Stored items from a collection:
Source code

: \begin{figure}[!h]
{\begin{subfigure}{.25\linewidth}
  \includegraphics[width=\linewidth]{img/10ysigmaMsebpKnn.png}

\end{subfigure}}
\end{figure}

---

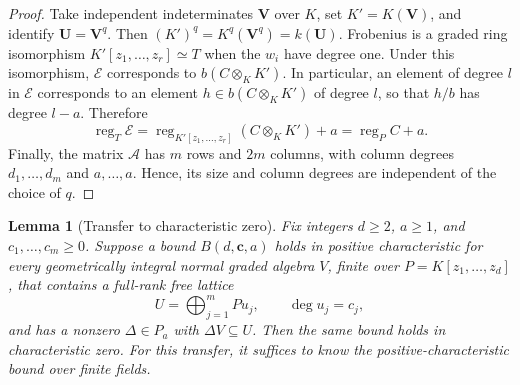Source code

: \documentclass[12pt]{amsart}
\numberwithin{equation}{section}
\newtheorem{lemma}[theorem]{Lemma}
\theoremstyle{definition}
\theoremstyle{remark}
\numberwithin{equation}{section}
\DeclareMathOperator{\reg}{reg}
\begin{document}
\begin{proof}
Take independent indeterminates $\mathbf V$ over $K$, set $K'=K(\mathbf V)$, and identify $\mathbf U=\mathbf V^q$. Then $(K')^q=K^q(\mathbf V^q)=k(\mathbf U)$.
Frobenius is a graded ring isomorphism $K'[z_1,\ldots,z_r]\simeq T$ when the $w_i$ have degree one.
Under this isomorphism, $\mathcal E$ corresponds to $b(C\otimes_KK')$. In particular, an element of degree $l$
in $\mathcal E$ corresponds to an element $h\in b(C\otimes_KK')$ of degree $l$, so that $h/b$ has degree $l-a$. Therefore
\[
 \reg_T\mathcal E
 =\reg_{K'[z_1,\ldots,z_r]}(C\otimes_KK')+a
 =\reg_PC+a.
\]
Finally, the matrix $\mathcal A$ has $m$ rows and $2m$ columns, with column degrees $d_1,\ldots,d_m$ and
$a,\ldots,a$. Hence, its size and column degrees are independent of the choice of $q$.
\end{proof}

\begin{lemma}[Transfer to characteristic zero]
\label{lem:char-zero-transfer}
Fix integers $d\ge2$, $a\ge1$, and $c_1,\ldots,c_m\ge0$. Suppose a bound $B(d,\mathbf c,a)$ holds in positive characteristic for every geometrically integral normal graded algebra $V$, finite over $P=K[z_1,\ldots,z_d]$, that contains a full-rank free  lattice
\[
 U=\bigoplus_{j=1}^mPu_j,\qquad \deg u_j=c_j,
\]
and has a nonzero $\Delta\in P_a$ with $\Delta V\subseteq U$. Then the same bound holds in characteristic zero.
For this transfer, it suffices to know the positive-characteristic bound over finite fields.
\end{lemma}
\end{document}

--

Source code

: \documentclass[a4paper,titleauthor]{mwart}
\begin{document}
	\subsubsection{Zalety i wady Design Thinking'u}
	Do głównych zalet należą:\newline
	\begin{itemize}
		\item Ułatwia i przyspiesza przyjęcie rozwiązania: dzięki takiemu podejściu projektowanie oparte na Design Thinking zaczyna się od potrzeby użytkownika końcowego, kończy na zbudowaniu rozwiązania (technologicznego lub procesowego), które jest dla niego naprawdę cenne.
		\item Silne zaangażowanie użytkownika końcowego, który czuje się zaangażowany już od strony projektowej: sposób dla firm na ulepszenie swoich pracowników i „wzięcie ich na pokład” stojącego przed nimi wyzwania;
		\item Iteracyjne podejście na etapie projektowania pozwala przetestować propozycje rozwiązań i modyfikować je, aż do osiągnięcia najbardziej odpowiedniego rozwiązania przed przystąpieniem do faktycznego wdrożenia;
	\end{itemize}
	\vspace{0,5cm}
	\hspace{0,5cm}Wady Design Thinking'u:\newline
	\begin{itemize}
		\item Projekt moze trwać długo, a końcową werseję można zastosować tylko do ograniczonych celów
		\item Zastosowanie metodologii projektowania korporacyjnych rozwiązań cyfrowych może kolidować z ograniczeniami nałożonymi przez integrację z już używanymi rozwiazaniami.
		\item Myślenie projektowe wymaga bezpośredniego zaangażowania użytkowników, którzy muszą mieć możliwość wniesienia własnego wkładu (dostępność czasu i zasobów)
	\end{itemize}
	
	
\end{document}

Problem to work on:
Of all the entries above, retype exactly the lines from the line with "do faktycznego wdrożenia;" to the line with "do ograniczonych celów", both included, and no others.

Result:
		\item Iteracyjne podejście na etapie projektowania pozwala przetestować propozycje rozwiązań i modyfikować je, aż do osiągnięcia najbardziej odpowiedniego rozwiązania przed przystąpieniem do faktycznego wdrożenia;
	\end{itemize}
	\vspace{0,5cm}
	\hspace{0,5cm}Wady Design Thinking'u:\newline
	\begin{itemize}
		\item Projekt moze trwać długo, a końcową werseję można zastosować tylko do ograniczonych celów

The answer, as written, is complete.